The records:
● ● ● ●
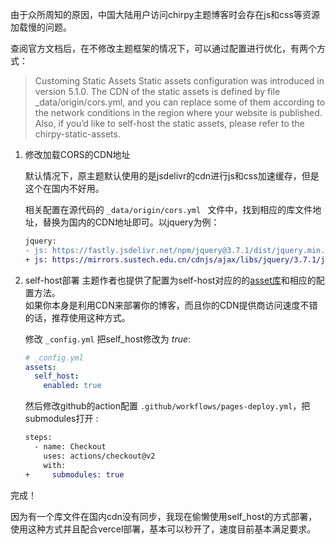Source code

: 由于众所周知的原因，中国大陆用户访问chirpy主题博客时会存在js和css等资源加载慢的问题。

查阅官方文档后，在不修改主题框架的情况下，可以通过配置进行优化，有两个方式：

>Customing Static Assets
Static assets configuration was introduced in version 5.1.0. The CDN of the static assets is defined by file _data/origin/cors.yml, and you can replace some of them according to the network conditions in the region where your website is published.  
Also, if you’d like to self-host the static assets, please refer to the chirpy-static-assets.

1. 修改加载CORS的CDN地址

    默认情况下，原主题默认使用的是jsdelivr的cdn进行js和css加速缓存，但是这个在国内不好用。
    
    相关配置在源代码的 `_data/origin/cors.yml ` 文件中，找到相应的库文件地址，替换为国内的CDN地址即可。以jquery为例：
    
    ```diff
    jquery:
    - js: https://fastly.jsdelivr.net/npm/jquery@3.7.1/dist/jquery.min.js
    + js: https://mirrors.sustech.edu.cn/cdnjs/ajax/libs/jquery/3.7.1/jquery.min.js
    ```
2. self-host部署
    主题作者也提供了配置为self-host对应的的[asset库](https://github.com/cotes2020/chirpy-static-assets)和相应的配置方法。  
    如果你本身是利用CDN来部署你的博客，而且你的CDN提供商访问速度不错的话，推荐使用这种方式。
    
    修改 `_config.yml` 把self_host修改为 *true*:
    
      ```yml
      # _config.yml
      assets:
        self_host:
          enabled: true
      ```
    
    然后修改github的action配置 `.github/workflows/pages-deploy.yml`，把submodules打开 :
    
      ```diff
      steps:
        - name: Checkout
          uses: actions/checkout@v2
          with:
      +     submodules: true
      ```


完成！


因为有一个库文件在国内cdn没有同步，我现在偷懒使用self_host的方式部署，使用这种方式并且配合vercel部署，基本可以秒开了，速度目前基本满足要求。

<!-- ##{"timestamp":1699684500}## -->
● ● ● ●
Work to be completed:
Find how many lines of the preceding data contain "https", and answer with that number only.

Exercise response:
3